The gettext functions

The following is a list of the most important gettext functions that django exposes and can support unicode strings correctly. Keep in mind that they all mark the containing literal string as translatable, that is, you need to pass the string itself as an argument, not a variable.

  • ugettext: The function returns the translation for the currently selected language.
  • ugettext_lazy: The function marks the string as translation string, but only fetches the translated string, when it is used in a string context, such as when rendering a template.
  • ugettext_noop: This function only marks a string as translation string, it does not have any other effect; that is, it always returns the string itself.

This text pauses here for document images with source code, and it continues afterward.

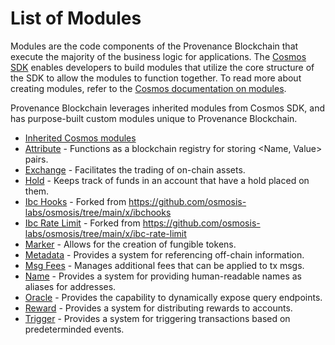 # List of Modules

Modules are the code components of the Provenance Blockchain that execute the majority of the business logic for applications. The [Cosmos SDK](https://docs.cosmos.network/v0.47) enables developers to build modules that utilize the core structure of the SDK to allow the modules to function together. To read more about creating modules, refer to the [Cosmos documentation on modules](https://docs.cosmos.network/v0.47/building-modules/intro).

Provenance Blockchain leverages inherited modules from Cosmos SDK, and has purpose-built custom modules unique to Provenance Blockchain.

* [Inherited Cosmos modules](https://docs.cosmos.network/v0.47/build/modules)
* [Attribute](./attribute/README.md) - Functions as a blockchain registry for storing \<Name, Value\> pairs.
* [Exchange](./exchange/README.md) - Facilitates the trading of on-chain assets.
* [Hold](./hold/README.md) - Keeps track of funds in an account that have a hold placed on them.
* [Ibc Hooks](./ibchooks/README.md) - Forked from https://github.com/osmosis-labs/osmosis/tree/main/x/ibchooks
* [Ibc Rate Limit](./ibcratelimit/README.md) - Forked from https://github.com/osmosis-labs/osmosis/tree/main/x/ibc-rate-limit
* [Marker](./marker/README.md) - Allows for the creation of fungible tokens.
* [Metadata](./metadata/README.md) - Provides a system for referencing off-chain information.
* [Msg Fees](./msgfees/README.md) - Manages additional fees that can be applied to tx msgs.
* [Name](./name/README.md) - Provides a system for providing human-readable names as aliases for addresses.
* [Oracle](./oracle/README.md) - Provides the capability to dynamically expose query endpoints.
* [Reward](./reward/README.md) - Provides a system for distributing rewards to accounts.
* [Trigger](./trigger/README.md) - Provides a system for triggering transactions based on predeterminded events.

The ugettext_lazy function is useful in cases, where a string needs to be marked as translation string, but the user’s locale is not active yet. For instance, all strings in a model or in the settings are loaded, when the django process is started. During startup, there is no user request that sets the active locale. By using the ugettext_lazy function, you ensure that the translations will be actually fetched only during a user request, when the locale is known.

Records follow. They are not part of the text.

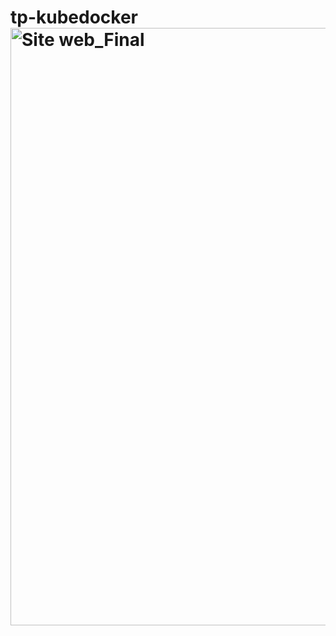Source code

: # tp-kubedocker<img width="956" alt="Site web_Final" src="https://github.com/kasdi-sarah/tp-kubedocker/assets/58345721/1aeb5063-4366-4316-9ea5-dd46746af721">

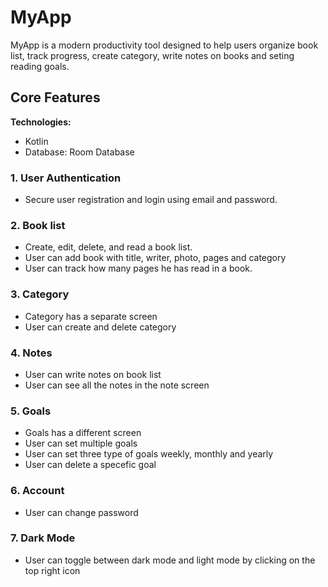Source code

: # MyApp

MyApp is a modern productivity tool designed to help users organize book list, track progress, create category, write notes on books and seting reading goals.

## Core Features

**Technologies:**
- Kotlin
- Database: Room Database
  
### 1. User Authentication
- Secure user registration and login using email and password.


### 2. Book list

- Create, edit, delete, and read a book list.
- User can add book with title, writer, photo, pages and category
- User can track how many pages he has read in a book. 

### 3. Category
- Category has a separate screen
- User can create and delete category 


### 4. Notes
- User can write notes on book list
- User can see all the notes in the note screen


### 5. Goals
- Goals has a different screen
- User can set multiple goals
- User can set three type of goals weekly, monthly and yearly
- User can delete a specefic goal

### 6. Account
- User can change password

### 7. Dark Mode
- User can toggle between dark mode and light mode by clicking on the top right icon



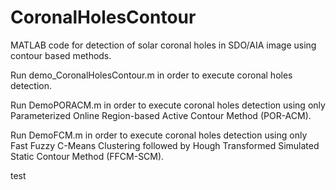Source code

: # CoronalHolesContour
MATLAB code for detection of solar coronal holes in SDO/AIA image using contour based methods.

Run demo_CoronalHolesContour.m in order to execute coronal holes detection.

Run DemoPORACM.m in order to execute coronal holes detection using only Parameterized Online Region-based Active Contour Method (POR-ACM).

Run DemoFCM.m in order to execute coronal holes detection using only Fast Fuzzy C-Means Clustering followed by Hough Transformed Simulated Static Contour Method (FFCM-SCM).

test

Given the ugettext_lazy function, the ugettext_noop function seems to be redundant. However, it is really useful in cases that you want to mark a string as translation string, but need to use it in other contexts in its original form as well, such as an error message that has to be logged, too. For instance, take the following view that returns an error message to the user (it is a standard practice to import the gettext functions as “_”):

import logging
from django.http import HttpResponse
from django.utils.translation import ugettext as _

def view(request):
    msg = _("An error has occurred")
    return HttpResponse(msg)

The response will contain the translated error message, but so will the logs. In order to circumvent this issue, you can use the ugettext_noop function instead:

import logging
from django.http import HttpResponse
from django.utils.translation import ugettext as _, ugettext_noop as _noop

def view(request):
    msg = _noop("An error has occurred")
    return HttpResponse(_(msg))

The ugettext_noop will force gettext to mark the error message as translation string, but it will return the original (English) string. As a result, the log messages will use the English phrase. However, we still want to present the translated message to the user. We achieve this by using the ugettext function to force evaluating the string and fetching the translated message. This technique is especially useful for exception messages, that need to be logged in a higher layer of the codebase but also presented to the user.

Plural support

Most languages have two plural forms: singular and plural. Some languages, however, have only one, like Japanese. Others can have up to six, like Arabic.

Which plural form to use depends on the number of objects the phrase refers to. For instance, English uses the singular form, when the phrase refers to one object (“1 language”), and the plural, when it refers to none (“no languages”) or more than one (“2 languages”). Other languages have different rules.

Django supports plurals with the n family of gettext functions: ungettext and ungettext_lazy.

Context support

Gettext allows developers to define the context of a string. For instance, the word “Read” can mean “read an email” or “emails read”. The developer can define and explain the context of a string to differentiate between the two uses. This way, gettext will create separate entries for the word “read”, one for each context.

This is supported in django with the p family of gettext functions: pgettext, pgettext_lazy, npgettext and npgettext_lazy.

Support in templates

Django provides two templatetags for marking translation strings in templates: trans and blocktrans. The main difference is that the trans templatetag only supports simple strings, while the blocktrans templatetag supports variable substitution (placeholders) as well.

Both templatetags support most of the gettext features. One thing to keep in mind for the blocktrans templatetag, though, is that the containing string is extracted as is. This means that the string will be extracted by gettext with any newline and space characters or indentation it might have. For this reason, all indentation should be avoided.

More details for how to internationalize your web application can be found at django’s documentation.